She kept her son’s room exactly as it was. She kept it this way to keep his innocence and preserve his memory because there was nothing else left.
Nothing was ever moved or changed. His baseball hats were hung on the same hooks on the back of the door. Posters still on the wall. Clothes still in his drawers, jacket still hung on the post of his bed, and his baseball magazine was placed exactly as it was and unmoved on the nightstand.
This was his boyhood room with boyhood memories. This was her son. He was the lost one that went to something which no one saw coming.
We didn’t raise our children this way, she said.
He was a good boy, she told everyone.
He had straight A’s in school. He played sports.
He won awards and had trophies on the shelf above his bed
Football, basketball, baseball, soccer, you name it and my son played it, is what she told everyone.
This wasn’t supposed to happen . . .
I keep his room this way because this is exactly the way he left it, she tells people.
The bed is made with the blanket and comforter folded over. His pillows are lined up just right. The pictures on the wall are from good times, prom dates and graduation photos, camping pictures, and pictures with his friends from baseball and football games back in high school.
This wasn’t supposed to happen.
This was supposed to be the summer of his life.
“I’ll see you later Mom,” was the last thing he said to her.
She kept his room exactly as it was.
She kept it this way to keep his innocence.
He was a good boy.
He was supposed to come home but he never did.
She said she felt him one day.
She was cleaning his room and saw a pair of his sneakers.
She remarked about the way the shoelaces wove through the holes and how the laces were loosely hanging to the side, as if the sneakers we awaiting to be worn again.
I saw them, she said.
I felt him, she told people.
He was with me. I know he was.
It wasn’t supposed to be this way, says the Mom.

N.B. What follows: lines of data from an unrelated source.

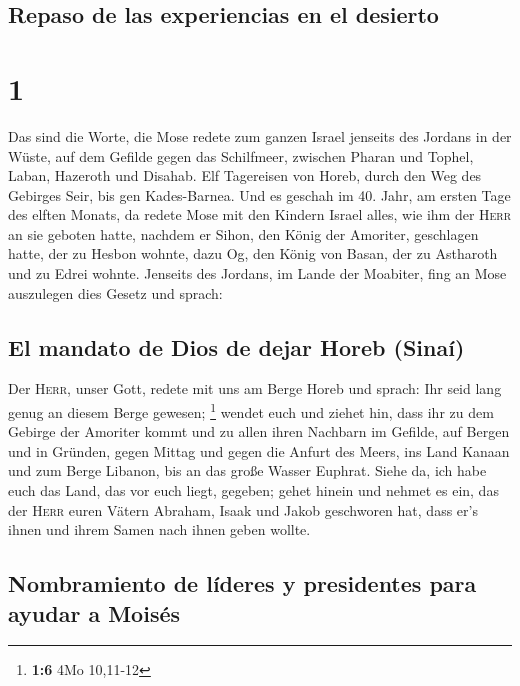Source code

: \hypertarget{repaso-de-las-experiencias-en-el-desierto}{%
\subsection{Repaso de las experiencias en el
desierto}\label{repaso-de-las-experiencias-en-el-desierto}}

\hypertarget{section}{%
\section{1}\label{section}}

 Das sind die Worte, die Mose redete zum ganzen Israel
jenseits des Jordans in der Wüste, auf dem Gefilde gegen das Schilfmeer,
zwischen Pharan und Tophel, Laban, Hazeroth und Disahab. 
Elf Tagereisen von Horeb, durch den Weg des Gebirges Seir, bis gen
Kades-Barnea.  Und es geschah im 40. Jahr, am ersten Tage
des elften Monats, da redete Mose mit den Kindern Israel alles, wie ihm
der \textsc{Herr} an sie geboten hatte,  nachdem er Sihon,
den König der Amoriter, geschlagen hatte, der zu Hesbon wohnte, dazu Og,
den König von Basan, der zu Astharoth und zu Edrei wohnte.
 Jenseits des Jordans, im Lande der Moabiter, fing an Mose
auszulegen dies Gesetz und sprach:

\hypertarget{el-mandato-de-dios-de-dejar-horeb-sinauxed}{%
\subsection{El mandato de Dios de dejar Horeb
(Sinaí)}\label{el-mandato-de-dios-de-dejar-horeb-sinauxed}}

 Der \textsc{Herr}, unser Gott, redete mit uns am Berge
Horeb und sprach: Ihr seid lang genug an diesem Berge gewesen;
\footnote{\textbf{1:6} 4Mo 10,11-12}  wendet euch und
ziehet hin, dass ihr zu dem Gebirge der Amoriter kommt und zu allen
ihren Nachbarn im Gefilde, auf Bergen und in Gründen, gegen Mittag und
gegen die Anfurt des Meers, ins Land Kanaan und zum Berge Libanon, bis
an das große Wasser Euphrat.  Siehe da, ich habe euch das
Land, das vor euch liegt, gegeben; gehet hinein und nehmet es ein, das
der \textsc{Herr} euren Vätern Abraham, Isaak und Jakob geschworen hat,
dass er's ihnen und ihrem Samen nach ihnen geben wollte.

\hypertarget{nombramiento-de-luxedderes-y-presidentes-para-ayudar-a-moisuxe9s}{%
\subsection{Nombramiento de líderes y presidentes para ayudar a
Moisés}\label{nombramiento-de-luxedderes-y-presidentes-para-ayudar-a-moisuxe9s}}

It was just supposed to be a weekend, out with friends.
The Mom told everyone, “My son never took drugs.”
“Neither did his friends.”
With all the focus on drugs, people seem to forget that more people die in alcohol related deaths than opiate related deaths.
Even if someone is not the one drinking, people still die.
No one ever expects an accident to happen. Certainly, no one ever thinks this will happen to them. And no parent believes this will happen in their home or to one of their children.
Everyone thinks it’s okay.
“I got this.”
Everyone thinks they’re okay to drive, right?
Ask the above Mom whose son will never come home.
When we talk about drinking, ask the Mom about her son and his friends and a weekend before her son was supposed to go to college.
Ask her what it feels like to come into an empty room, which she refuses to change because her son never came home after a weekend that was never supposed to happen.
She hasn’t changed anything in the room since the last time her son was home. She keeps it this way.
Ask the Mom where the awareness is on alcohol related deaths. Ask her if she knew that more than 28 people die each day as a result of alcohol impaired driving. Sure, he was a good kid but good kids die too.
We need to rethink this. We need to realize that focusing on one epidemic as more important than another is not helping our children.
I heard a parent tell me, “Boys will be boys,” when speaking about kids looking to experiment and have some fun.
I do not argue this.
Actually, I get it.
But an honest and open dialogue might change the mind of someone about to get in their friend’s Jeep to go to another party.
I get it.
Opiates are killing people.
Guess what, so does alcohol!
And do you know what?
I think the above Mom just might agree with me . . .
Someone told me, my kids would never do drugs.
They said, my kids would never do anything like this.
They would never get into a car when someone was drinking.
And maybe they wouldn’t.
But hey, shit happens.
I’ve been to more candlelight vigils than I can count and the one thing I’ve learned is that sadly, good kids die too.